I think enforcing the shape would be the best way to go, because otherwise the array interface can be interpreted wrong when someone does supply the 'data' attribute.

@87
87 commented

Hmm, seems the coercion does not work for Python 3.x..

@87
87 commented

Now it does; the typestring is unicode by default on Python 3.

@teoliphant
Owner

Why can't we assume that shape is () if not given? We could raise an error if data is given without shape. I'm not sure we can fix this with just changes to the array interface. It seems that the context of using the array interface is important as well (i.e. using it to get the data-type in the array factory).

@87
87 commented

Hmm, yes, that could be possible, but is it safe to assume that every object that does not specify a shape is a scalar?

@87
87 commented

The array interface would be the most logical place, because it is queried for interface information by PyArray_GetArrayParamsFromObject.

@87
87 commented

The PyArray_FromInterface already constructs the array object, so it does not return shape/dtype information.

@njsmith
Owner

I don't think it matters so much what requirements we decide to put on shape, just so long as we document them clearly and enforce them in the code, so that later on we'll have some confidence that people are using this interface the way we expect. The current __array_interface__ docs are (IMHO) quite confusing already, with many small inconsistencies on exactly what is allowed/required, even without mentioning this auto-conversion usage.

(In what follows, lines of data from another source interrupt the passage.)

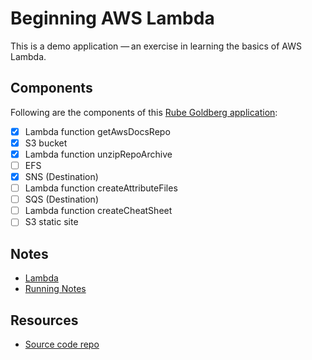 # Beginning AWS Lambda

This is a demo application — an exercise in learning the basics of AWS Lambda.

## Components

Following are the components of this [Rube Goldberg application](https://en.wikipedia.org/wiki/Rube_Goldberg_machine):

- [x] Lambda function getAwsDocsRepo
- [x] S3 bucket
- [x] Lambda function unzipRepoArchive
- [ ] EFS
- [x] SNS (Destination)
- [ ] Lambda function createAttributeFiles
- [ ] SQS (Destination)
- [ ] Lambda function createCheatSheet
- [ ] S3 static site

## Notes

- [Lambda](notes/lambda-notes.md)
- [Running Notes](notes/running-notes.md)

## Resources

- [Source code repo](https://github.com/srikanthmanda/aws-cloudformation-attributes)
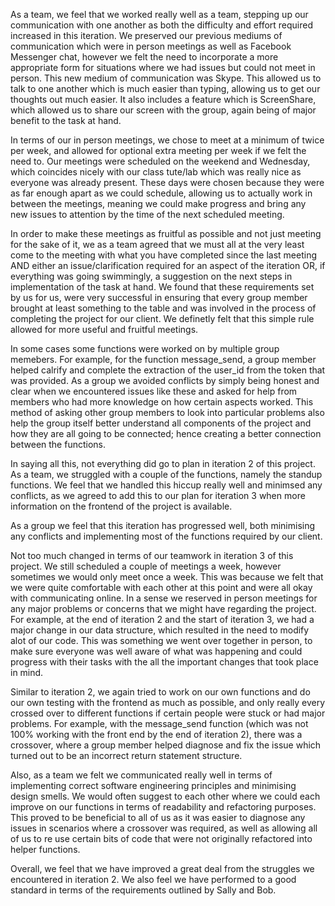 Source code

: As a team, we feel that we worked really well as a team, stepping up our communication with one another as both the difficulty and effort required increased in this iteration. We preserved our previous mediums of communication which were in person meetings as well as Facebook Messenger chat, however we felt the need to incorporate a more appropriate form for situations where we had issues but could not meet in person. This new medium of communication was Skype. This allowed us to talk to one another which is much easier than typing, allowing us to get our thoughts out much easier. It also includes a feature which is ScreenShare, which allowed us to share our screen with the group, again being of major benefit to the task at hand. 

In terms of our in person meetings, we chose to meet at a minimum of twice per week, and allowed for optional extra meeting per week if we felt the need to. Our meetings were scheduled on the weekend and Wednesday, which coincides nicely with our class tute/lab which was really nice as everyone was already present. These days were chosen because they were as far enough apart as we could schedule, allowing us to actually work in between the meetings, meaning we could make progress and bring any new issues to attention by the time of the next scheduled meeting.

In order to make these meetings as fruitful as possible and not just meeting for the sake of it, we as a team agreed that we must all at the very least come to the meeting with what you have completed since the last meeting AND either an issue/clarification required for an aspect of the iteration OR, if everything was going swimmingly, a suggestion on the next steps in implementation of the task at hand. We found that these requirements set by us for us, were very successful in ensuring that every group member brought at least something to the table and was involved in the process of completing the project for our client. We definetly felt that this simple rule allowed for more useful and fruitful meetings.

In some cases some functions were worked on by multiple group memebers. For example, for the function message_send, a group member helped calrify and complete the extraction of the user_id from the token that was provided. As a group we avoided conflicts by simply being honest and clear when we encountered issues like these and asked for help from members who had more knowledge on how certain aspects worked. This method of asking other group members to look into particular problems also help the group itself better understand all components of the project and how they are all going to be connected; hence creating a better connection between the functions. 

In saying all this, not everything did go to plan in iteration 2 of this project. As a team, we struggled with a couple of the functions, namely the standup functions. We feel that we handled this hiccup really well and minimsed any conflicts, as we agreed to add this to our plan for iteration 3 when more information on the frontend of the project is available.

As a group we feel that this iteration has progressed well, both minimising any conflicts and implementing most of the functions required by our client.

Not too much changed in terms of our teamwork in iteration 3 of this project. We still scheduled a couple of meetings a week, however sometimes we would only meet once a week. This was because we felt that we were quite comfortable with each other at this point and were all okay with communicating online. In a sense we reserved in person meetings for any major problems or concerns that we might have regarding the project. For example, at the end of iteration 2 and the start of iteration 3, we had a major change in our data structure, which resulted in the need to modify alot of our code. This was something we went over together in person, to make sure everyone was well aware of what was happening and could progress with their tasks with the all the important changes that took place in mind.

Similar to iteration 2, we again tried to work on our own functions and do our own testing with the frontend as much as possible, and only really every crossed over to different functions if certain people were stuck or had major problems. For example, with the message_send function (which was not 100% working with the front end by the end of iteration 2), there was a crossover, where a group member helped diagnose and fix the issue which turned out to be an incorrect return statement structure.

Also, as a team we felt we communicated really well in terms of implementing correct software engineering principles and minimising design smells. We would often suggest to each other where we could each improve on our functions in terms of readability and refactoring purposes. This proved to be beneficial to all of us as it was easier to diagnose any issues in scenarios where a crossover was required, as well as allowing all of us to re use certain bits of code that were not originally refactored into helper functions. 

Overall, we feel that we have improved a great deal from the struggles we encountered in iteration 2. We also feel we have performed to a good standard in terms of the requirements outlined by Sally and Bob. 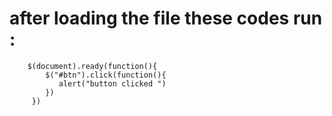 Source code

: # after loading the file these codes run : 
        $(document).ready(function(){
            $("#btn").click(function(){
               alert("button clicked ")
            })
         })
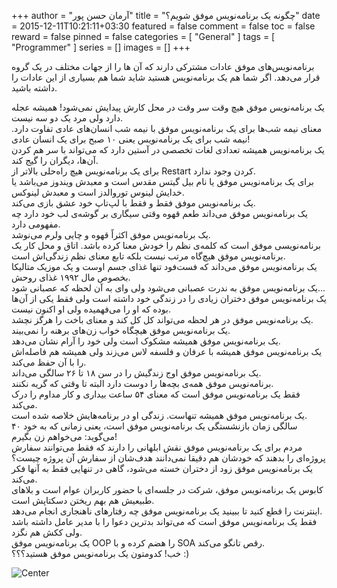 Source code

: +++
author = "آرمان حسن پور"
title = "چگونه یک برنامه‌نویس موفق شویم؟" 
date = 2015-12-11T10:21:11+03:30
featured = false
comment = false
toc = false
reward = false
pinned = false
categories = [
	"General"
]
tags = [
    "Programmer"
]
series = []
images = []
+++

برنامه‌نویس‌های موفق عادات مشترکی دارند که آن ها را از جهات مختلف در یک گروه قرار می‌دهد. اگر شما هم یک برنامه‌نویس هستید شاید شما هم بسیاری از این عادات را داشته باشید.
<!--more-->
یک برنامه‌نویس موفق هیچ وقت سر وقت در محل کارش پیدایش نمی‌شود! همیشه عجله دارد ولی مرد یک دو سه نیست.
<br>
معنای نیمه شب‌ها برای یک برنامه‌نویس موفق با نیمه شب انسان‌های عادی تفاوت دارد. نیمه شب برای یک برنامه‌نویس یعنی ۱۰ صبح برای یک انسان عادی!
<br>
یک برنامه‌نویس همیشه تعدادی لغات تخصصی در آستین دارد که می‌تواند با سر هم کردن آن‌ها، دیگران را گیج کند.
<br>
برای یک برنامه‌نویس هیچ راه‌حلی بالاتر از Restart کردن وجود ندارد.
<br>
برای یک برنامه‌نویس موفق یا نام بیل گیتس مقدس است و معبدش ویندوز می‌باشد یا خدایش لینوس توروالدز است و معبدش لینوکس.
<br>
یک برنامه‌نویس موفق فقط و فقط با لپ‌تاپ خود عشق بازی می‌کند.
<br>
یک برنامه‌نویس موفق می‌داند طعم قهوه وقتی سیگاری بر گوشه‌ی لب خود دارد چه مفهومی دارد.
<br>
یک برنامه‌نویس موفق اکثراً قهوه و چایی ولرم می‌نوشد.
<br>
برنامه‌نویسی موفق است که کلمه‌ی نظم را خودش معنا کرده باشد. اتاق و محل کار یک برنامه‌نویس موفق هیچ‌گاه مرتب نیست بلکه تابع معنای نظم زندگی‌اش است.
<br>
یک برنامه‌نویس موفق می‌داند که فست‌فود تنها غذای جسم اوست و یک موزیک متالیکا بخصوص مال ۱۹۹۲ غذای روحش.
<br>
یک برنامه‌نویس موفق به ندرت عصبانی می‌شود ولی وای به آن لحظه که عصبانی شود...
<br>
یک برنامه‌نویس موفق دختران زیادی را در زندگی خود داشته است ولی فقط یکی از آن‌ها بوده که او را می‌فهمیده ولی او اکنون نیست.
<br>
یک برنامه‌نویس موفق در هر لحظه می‌تواند کل کل کند و معنای باخت را هرگز نچشد.
<br>
یک برنامه‌نویس موفق هیچگاه خواب زن‌های برهنه را نمی‌بیند.
<br>
یک برنامه‌نویس موفق همیشه مشکوک است ولی خود را آرام نشان می‌دهد.
<br>
یک برنامه‌نویس موفق همیشه با عرفان و فلسفه لاس می‌زند ولی همیشه هم فاصله‌اش را با آن حفظ می‌کند.
<br>
یک برنامه‌نویس موفق اوج زندگیش را در سن ۱۸ تا ۲۶ سالگی می‌داند.
<br>
برنامه‌نویس موفق همه‌ی بچه‌ها را دوست دارد البته تا وقتی که گریه نکنند.
<br>
فقط یک برنامه‌نویس موفق است که معنای ۵۴ ساعت بیداری و کار مداوم را درک می‌کند.
<br>
یک برنامه‌نویس موفق همیشه تنهاست. زندگی او در برنامه‌هایش خلاصه شده است.
<br>
۴۰ سالگی زمان بازنشستگی یک برنامه‌نویس موفق است، یعنی زمانی که به خود می‌گوید: می‌خواهم زن بگیرم!
<br>
مردم برای یک برنامه‌نویس موفق نقش ابلهانی را دارند که فقط می‌توانند سفارش پروژه‌ای را بدهند که خودشان هم دقیقا نمی‌دانند هدف‌شان از سفارش آن پروژه چیست؟
<br>
یک برنامه‌نویس موفق زود از دختران خسته می‌شود، گاهی در تنهایی فقط به آنها فکر می‌کند.
<br>
کابوس یک برنامه‌نویس موفق، شرکت در جلسه‌ای با حضور کاربران عوام است و بلاهای طبیعیش هم بهم ریختن دسکتاپش است.
<br>
اینترنت را قطع کنید تا ببینید یک برنامه‌نویس موفق چه رفتارهای ناهنجاری انجام می‌دهد.
<br>
فقط یک برنامه‌نویس موفق است که می‌تواند بدترین دعوا را با مدیر عامل داشته باشد ولی ککش هم نگزد.
<br>
یک برنامه‌نویس موفق OOP را هضم کرده و با SOA رقص تانگو می‌کند.
<br>
خب! کدومتون یک برنامه‌نویس موفق هستید؟؟؟ :)

![Center](/programmer.png#center)
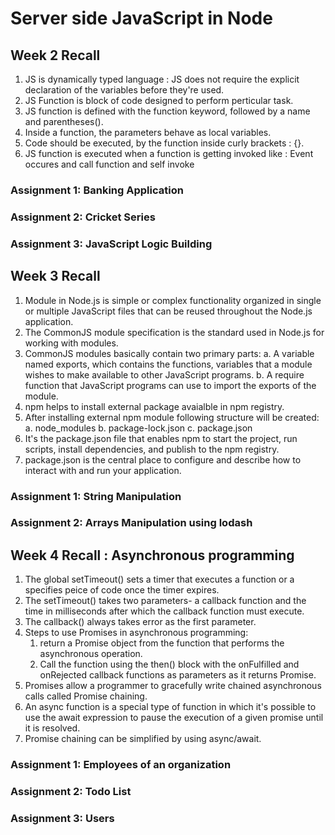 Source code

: # Server side JavaScript in Node


## Week 2 Recall

1. JS is dynamically typed language : JS does not require the explicit declaration of the variables before they're used.
2. JS Function is block of code designed to perform perticular task.
3. JS function is defined with the function keyword, followed by a name and parentheses().
4. Inside a function, the parameters behave as local variables.
5. Code should be executed, by the function inside curly brackets : {}.
6. JS function is executed when a function is getting invoked like : Event occures and call function and self invoke

### Assignment 1: Banking Application

### Assignment 2: Cricket Series

### Assignment 3: JavaScript Logic Building


## Week 3 Recall

1. Module in Node.js is simple or complex functionality organized in single or multiple JavaScript files that can be reused throughout the Node.js application.
2. The CommonJS module specification is the standard used in Node.js for working with modules.
3. CommonJS modules basically contain two primary parts:
    a. A variable named exports, which contains the functions, variables that a module wishes to make available to other JavaScript programs.
    b. A require function that JavaScript programs can use to import the exports of the module.
4. npm helps to install external package avaialble in npm registry.
5. After installing external npm module following structure will be created:
    a. node_modules
    b. package-lock.json
    c. package.json
6. It's the package.json file that enables npm to start the project, run scripts, install dependencies, and publish to the npm registry.
7. package.json is the central place to configure and describe how to interact with and run your application.

### Assignment 1: String Manipulation

### Assignment 2: Arrays Manipulation using lodash

## Week 4 Recall : Asynchronous programming

1. The global setTimeout() sets a timer that executes a function or a specifies peice of code once the timer expires.
2. The setTimeout() takes two parameters- a callback function and the time in milliseconds after which the callback function must execute.
3. The callback() always takes error as the first parameter.
4. Steps to use Promises in asynchronous programming:
    1. return a Promise object from the function that performs the asynchronous operation.
    2. Call the function using the then() block with the onFulfilled and onRejected callback functions as parameters as it returns Promise.
5. Promises allow a programmer to gracefully write chained asynchronous calls called Promise chaining.
6.  An async function is a special type of function in which it's possible to use the await expression to pause the execution of a given promise until it is resolved.
7. Promise chaining can be simplified by using async/await.


### Assignment 1: Employees of an organization

### Assignment 2: Todo List

### Assignment 3: Users
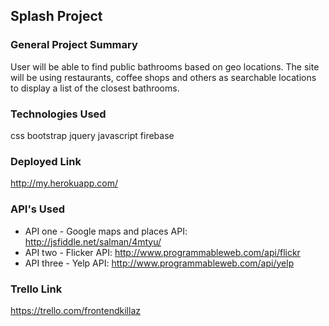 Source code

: ## Splash Project

### General Project Summary

User will be able to find public bathrooms based on geo locations. The site will be using restaurants, coffee shops and others as searchable locations to display a list of the closest bathrooms. 

### Technologies Used
css
bootstrap
jquery
javascript
firebase

### Deployed Link
http://my.herokuapp.com/

### API's Used
- API one - Google maps and places API: http://jsfiddle.net/salman/4mtyu/
- API two - Flicker API:  http://www.programmableweb.com/api/flickr
- API three  - Yelp API:  http://www.programmableweb.com/api/yelp

### Trello Link
https://trello.com/frontendkillaz
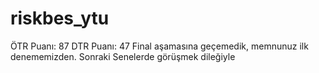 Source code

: # riskbes_ytu
ÖTR Puanı: 87
DTR Puanı: 47
Final aşamasına geçemedik, memnunuz ilk denememizden.
Sonraki Senelerde görüşmek dileğiyle
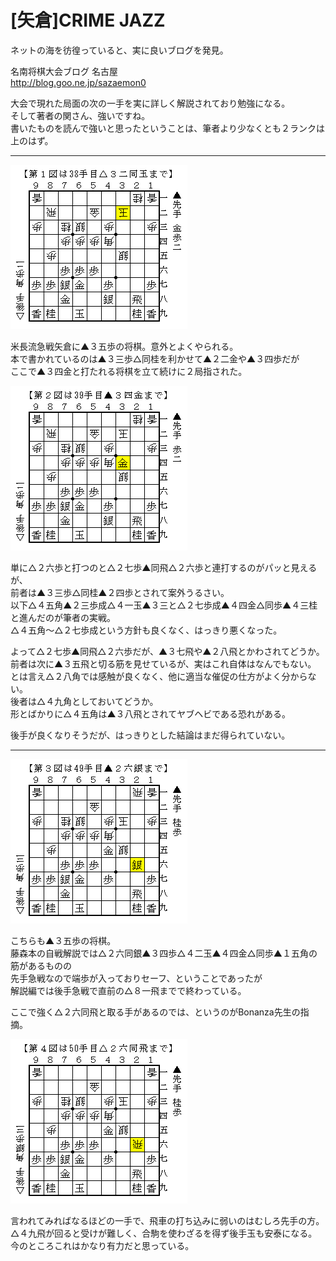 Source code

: # [矢倉]CRIME JAZZ  

ネットの海を彷徨っていると、実に良いブログを発見。  

名南将棋大会ブログ 名古屋  
http://blog.goo.ne.jp/sazaemon0  

大会で現れた局面の次の一手を実に詳しく解説されており勉強になる。  
そして著者の関さん、強いですね。  
書いたものを読んで強いと思ったということは、筆者より少なくとも２ランクは上のはず。  

----------  

![](images/20150707001745.png)  

米長流急戦矢倉に▲３五歩の将棋。意外とよくやられる。  
本で書かれているのは▲３三歩△同桂を利かせて▲２二金や▲３四歩だが  
ここで▲３四金と打たれる将棋を立て続けに２局指された。  

![](images/20150707001746.png)  

単に△２六歩と打つのと△２七歩▲同飛△２六歩と連打するのがパッと見えるが、  
前者は▲３三歩△同桂▲２四歩とされて案外うるさい。  
以下△４五角▲２三歩成△４一玉▲３三と△２七歩成▲４四金△同歩▲４三桂と進んだのが筆者の実戦。  
△４五角～△２七歩成という方針も良くなく、はっきり悪くなった。  

よって△２七歩▲同飛△２六歩だが、▲３七飛や▲２八飛とかわされてどうか。  
前者は次に▲３五飛と切る筋を見せているが、実はこれ自体はなんでもない。  
とは言え△２八角では感触が良くなく、他に適当な催促の仕方がよく分からない。  
後者は△４九角としておいてどうか。  
形とばかりに△４五角は▲３八飛とされてヤブヘビである恐れがある。  

後手が良くなりそうだが、はっきりとした結論はまだ得られていない。  

----------  

![](images/20150707001747.png)  

こちらも▲３五歩の将棋。  
藤森本の自戦解説では△２六同銀▲３四歩△４二玉▲４四金△同歩▲１五角の筋があるものの  
先手急戦なので端歩が入っておりセーフ、ということであったが  
解説編では後手急戦で直前の△８一飛までで終わっている。  

ここで強く△２六同飛と取る手があるのでは、というのがBonanza先生の指摘。  

![](images/20150707001748.png)  

言われてみればなるほどの一手で、飛車の打ち込みに弱いのはむしろ先手の方。  
△４九飛が回ると受けが難しく、合駒を使わざるを得ず後手玉も安泰になる。  
今のところこれはかなり有力だと思っている。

What are the intended semantics, btw? (The patch doesn't seem to update the docs to match.) Is the idea that if you leave off the data attribute, then we just try to cast the object to the specified sort of array using normal python conversion rules? Basically calling np.array(obj, dtype=obj.__array_interface__["descr"]).reshape(obj.__array_interface__["shape"])?

@87
87 commented

It creates a new array from the dtype that follows out of "typestr" and the shape from the shape tuple and sets the object as item, basically doing a[0] = obj. That is also what happens in setArrayFromSequence, which also coerces data when the array interface is specified.

@strogdon

I've been following this from the Sage side. The old numpy behavior was such that if a single object didn't have a shape attribute then numpy.array(object) would return a numpy array with a 'shape': () attribute and numpy.array([object]) would return a numpy array with a 'shape': (1,). With the present commit both numpy.array(object) and numpy.array([object)] return numpy arrays with 'shape': (1,). Is it inconsistent with the array_interface for numpy.array(object) of this commit to return a numpy array with 'shape': (), i.e. the old numpy behavior? If I'm not mistaken the present Sage relies, to some extent, on this.

@teoliphant
Owner

This really doesn't need any discussion does it? We need to revert to the old behavior and then if it is desired to change that behavior figure out a migration path. It is completely acceptable to allow the array interface to not specify a shape and assume that () is intended.

@teoliphant
Owner

@87 Yes, it is safe to assume that an object exporting the array_interface that does not specify a shape is a scalar.

@teoliphant
Owner

We can and should require the shape information if there is also a data-parameter. If there is no data attribute, then we can assume shape is () if not given.

@strogdon

Just so I wasn't misunderstood, by the "old numpy behavior" I wasn't referring to the missing shape information that's passed to numpy.array. I was referring to what is returned by numpy.array. The shape attribute may well be needed for objects passed to numpy.array with numpy-1.7.x. The old numpy.array(object) returned a numpy array with shape () while with this commit numpy.array(object) returns a numpy array with shape (1,). The old behavior

>>> f=Foo(0.5)
>>> f.__array_interface__
{'typestr': '=f8'}
>>> numpy.array(f).__array_interface__
{'descr': [('', '<f8')], 'strides': None, 'shape': (), 'version': 3, 'typestr': '<f8', 'data': (10034896, False)}
>>> numpy.array(f)
array(0.5)
>>> numpy.array([f])
array([ 0.5])

The new behavior

>>> f=Foo(0.5)
>>> f.__array_interface__
{'typestr': '=f8', 'shape': ()}
>>> numpy.array(f).__array_interface__
{'descr': [('', '<f8')], 'strides': None, 'shape': (1,), 'version': 3, 'typestr': '<f8', 'data': (138360552, False)}
>>> numpy.array(f)
array([ 0.5])
>>> numpy.array([f])
array([ 0.5])
@njsmith
Owner

@strogdon: I think that's an unambiguous bug, yes. We shouldn't be converting 0-d arrays into 1-d arrays gratuitously.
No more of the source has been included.